The title is ironical. Simondon would probably be appalled at the level of tech ignorance we are kept in. Instead of technological awareness, we experience black boxes, planned obsolescence and opaque production processes. Yet, this obfuscation of the inner workings of technology is not a fatality; it’s driven by the ideology behind consumerism and extreme capitalism.

The young people in the photos are working on engines that look so complex that I thought the photos were AI-generated. The images are real, they were taken by Luque Sánchez during workshops at a vocational secondary school in Dieppe. Will these teenagers, who have a hands-on experience of technology, fare better than others in the age of the automated society? How can education critically engage with opaque systems? Is it too late for younger generations to reappropiate technology?


Félix Luque Sánchez and Vincent Evrard, in collaboration with Ben Bertrand and Mercedes Dassy, Perpétuité III, 2025


Félix Luque Sánchez and Vincent Evrard, in collaboration with Ben Bertrand and Mercedes Dassy, Perpétuité III, 2025


Félix Luque Sánchez and Vincent Evrard, in collaboration with Ben Bertrand and Mercedes Dassy, Perpétuité III, 2025


Félix Luque Sánchez and Vincent Evrard, in collaboration with Ben Bertrand and Mercedes Dassy, Perpétuité III, 2025

Perpétuité III is an installation in 3 chapters. In the first room, a film shows a dancer and a musician performing in white space. She adopts poses i’d associate with a fashion influencer. The second space is the room where the performance was filmed. The technical apparatus is still there, reproducing exactly the lights, camera motions and environment of the performance. This time, however, we are the performers. We watch the camera moving from one part of the room to another, just like it did during the performance. We experience the same lighting modulations as the ones developed for the performance. Except none of us has the brio and talent of the dancer. The third room shows the performance we gave in room 2. We didn’t realise we were being recorded. There’s a delay of a few minutes between our passage in room 2 and the screening of its recording in room 3. If you stay long enough, you can watch the recording of your “performance.” A mirror of our tech-obsessed society, the installation is about simulacra, about a performance we never experience directly but discover through its representations.


Félix Luque, Damien Gernay & Vincent Evrard, Perpétuité 4

The exhibition closes with Perpétuité 4, a triptych that uses found footage to depict the production of cars, from manufacturing to crash test to driving in cities. Every stage is devoid of humans. The “dark factory” only requires robotic arms to assemble vehicles, the crash tests use dummies and remotely operated cars, the driving around urban areas is autonomous. The experience is accompanied by an algorithmic music composition. Infinite, it emphasises the idea of a perpetual, automated cycle with no beginning and no end. As if the Earth and its resources were not limited.

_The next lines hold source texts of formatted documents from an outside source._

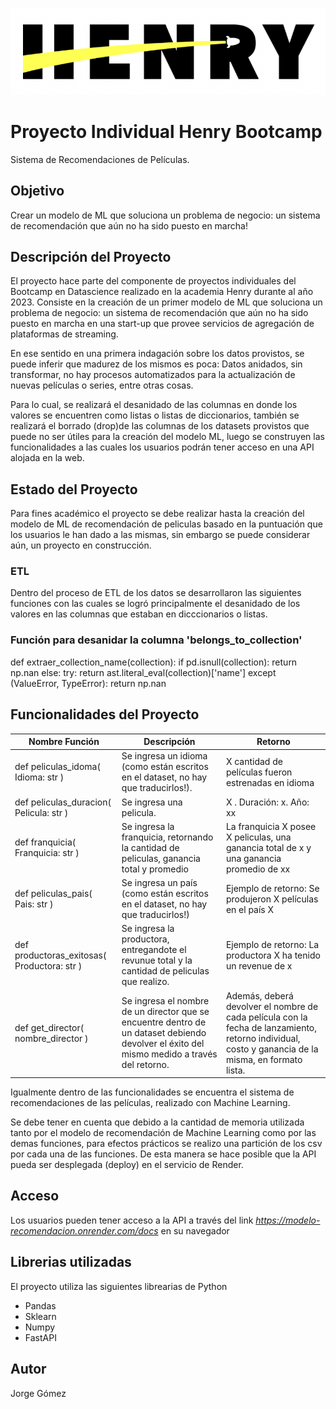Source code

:
![Logo Henry](logoHenry.png)
# Proyecto Individual Henry Bootcamp
Sistema de Recomendaciones de Películas.


## Objetivo
Crear un modelo de ML que soluciona un problema de negocio: un sistema de recomendación que aún no ha sido puesto en marcha!
## Descripción del Proyecto
El proyecto hace parte del componente de proyectos individuales del Bootcamp en Datascience realizado en la academia Henry durante al año 2023.
Consiste en la creación de un primer modelo de ML que soluciona un problema de negocio: un sistema de recomendación que aún no ha sido puesto en marcha en una start-up que provee servicios de agregación de plataformas de streaming.

En ese sentido en una primera indagación sobre los datos provistos, se puede inferir que  madurez de los mismos es poca: Datos anidados, sin transformar, no hay procesos automatizados para la actualización de nuevas películas o series, entre otras cosas.

Para lo cual, se realizará el desanidado de las columnas en donde los valores se encuentren como listas o listas de diccionarios, también se realizará el borrado (drop)de las columnas de los datasets provistos que puede no ser útiles para la creación del modelo ML, luego se construyen las funcionalidades a las cuales los usuarios podrán tener acceso en una API alojada en la web.


## Estado del Proyecto
Para fines académico el proyecto se debe realizar hasta la creación del modelo de ML de recomendación de peliculas basado en la puntuación que los usuarios le han dado a las mismas, sin embargo se puede considerar aún, un proyecto en construcción. 

### ETL
Dentro del proceso de ETL de los datos se desarrollaron las siguientes funciones con las cuales se logró principalmente el desanidado de los valores en las columnas que estaban en dicccionarios o listas. 

### Función para desanidar la columna 'belongs_to_collection'
def extraer_collection_name(collection):
    if pd.isnull(collection):
        return np.nan
    else:
        try:
            return ast.literal_eval(collection)['name']
        except (ValueError, TypeError):
            return np.nan


## Funcionalidades del Proyecto

|Nombre Función| Descripción|Retorno |
|--------------|------------|--------|
|def peliculas_idoma( Idioma: str )|Se ingresa un idioma (como están escritos en el dataset, no hay que traducirlos!).|X cantidad de películas fueron estrenadas en idioma
|def peliculas_duracion( Pelicula: str )| Se ingresa una pelicula.|X . Duración: x. Año: xx|
|def franquicia( Franquicia: str )| Se ingresa la franquicia, retornando la cantidad de peliculas, ganancia total y promedio|La franquicia X posee X peliculas, una ganancia total de x y una ganancia promedio de xx|
def peliculas_pais( Pais: str )| Se ingresa un país (como están escritos en el dataset, no hay que traducirlos!)|Ejemplo de retorno: Se produjeron X películas en el país X
|def productoras_exitosas( Productora: str )| Se ingresa la productora, entregandote el revunue total y la cantidad de peliculas que realizo. |Ejemplo de retorno: La productora X ha tenido un revenue de x|
def get_director( nombre_director )|Se ingresa el nombre de un director que se encuentre dentro de un dataset debiendo devolver el éxito del mismo medido a través del retorno.| Además, deberá devolver el nombre de cada película con la fecha de lanzamiento, retorno individual, costo y ganancia de la misma, en formato lista.

Igualmente dentro de las funcionalidades se encuentra el sistema de recomendaciones de las películas, realizado con Machine Learning.

Se debe tener en cuenta que debido a la cantidad de memoria utilizada tanto por el modelo de recomendación de Machine Learning como por las demas funciones, para efectos prácticos se realizo una partición de los csv por cada una de las funciones. De esta manera se hace posible que la API pueda ser desplegada (deploy) en el servicio de Render.

## Acceso
Los usuarios pueden tener acceso a la API a través del link *https://modelo-recomendacion.onrender.com/docs* en su navegador

## Librerias utilizadas
El proyecto utiliza las siguientes librearias de Python
- Pandas
- Sklearn
- Numpy
- FastAPI

## Autor
Jorge Gómez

Watching the hypnotic images, i didn’t think about progress, technology or AI. I thought about ghosts and about a system that doesn’t need citizens and ecosystems. Just customers and minerals.

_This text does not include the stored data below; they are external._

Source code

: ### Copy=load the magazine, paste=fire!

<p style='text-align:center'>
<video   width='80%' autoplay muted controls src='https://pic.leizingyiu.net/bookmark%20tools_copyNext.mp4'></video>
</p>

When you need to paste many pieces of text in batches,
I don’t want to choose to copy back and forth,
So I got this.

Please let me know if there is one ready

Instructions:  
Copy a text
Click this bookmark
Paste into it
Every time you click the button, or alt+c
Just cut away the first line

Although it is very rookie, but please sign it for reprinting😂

More images from the exhibition:


Félix Luque Sánchez, Flags, in collaboration with D-E-A-L, 2025


Félix Luque Sánchez, Nicolas Torres, Le Motel, Flora, 2025


Félix Luque Sánchez, Nicolas Torres, Le Motel, Flora, 2025


Félix Luque Sánchez in collaboration with the Lycée Émulation Dieppoise, T-Slot, 2025

La Société Automatique, an exhibition by Félix Luque Sánchez, in collaboration with Vincent Evrard, Damien Gernay and Íñigo Bilbao Lopategui, remains open at iMAL in Brussels until 15 February 2026. Choreography and performance: Mercedes Dassy / Music: Le Motel & Ben Bertrand.